*** Opening Task data ***

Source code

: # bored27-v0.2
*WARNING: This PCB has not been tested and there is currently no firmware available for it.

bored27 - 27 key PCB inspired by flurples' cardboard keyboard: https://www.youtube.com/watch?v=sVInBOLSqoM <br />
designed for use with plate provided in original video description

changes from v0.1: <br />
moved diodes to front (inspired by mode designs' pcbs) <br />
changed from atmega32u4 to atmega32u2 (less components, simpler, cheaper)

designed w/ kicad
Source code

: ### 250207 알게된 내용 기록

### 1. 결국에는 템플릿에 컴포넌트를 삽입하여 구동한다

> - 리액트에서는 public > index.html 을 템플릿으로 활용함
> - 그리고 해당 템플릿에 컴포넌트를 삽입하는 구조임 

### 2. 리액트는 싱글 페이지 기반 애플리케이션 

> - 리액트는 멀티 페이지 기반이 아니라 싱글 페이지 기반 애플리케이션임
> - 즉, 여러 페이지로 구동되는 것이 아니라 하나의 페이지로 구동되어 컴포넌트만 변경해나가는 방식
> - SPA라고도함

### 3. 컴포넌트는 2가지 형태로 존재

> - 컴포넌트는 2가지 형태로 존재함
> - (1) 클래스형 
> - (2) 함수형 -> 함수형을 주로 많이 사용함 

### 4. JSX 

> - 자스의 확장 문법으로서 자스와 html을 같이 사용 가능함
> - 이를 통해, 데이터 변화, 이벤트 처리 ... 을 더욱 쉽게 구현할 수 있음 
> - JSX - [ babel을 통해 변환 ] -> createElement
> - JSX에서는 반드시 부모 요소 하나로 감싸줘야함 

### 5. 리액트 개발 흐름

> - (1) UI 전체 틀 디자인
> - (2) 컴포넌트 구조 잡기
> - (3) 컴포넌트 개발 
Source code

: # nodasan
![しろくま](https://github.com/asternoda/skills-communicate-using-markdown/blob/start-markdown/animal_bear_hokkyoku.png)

*** Closing Task data ***

▸ Work instruction: Look for "UI 전체 틀 디자인" in the records. Write out its line and every later line through the end exactly, with nothing more.

▸ Response to this exercise:
> - (1) UI 전체 틀 디자인
> - (2) 컴포넌트 구조 잡기
> - (3) 컴포넌트 개발 
Source code

: # nodasan
![しろくま](https://github.com/asternoda/skills-communicate-using-markdown/blob/start-markdown/animal_bear_hokkyoku.png)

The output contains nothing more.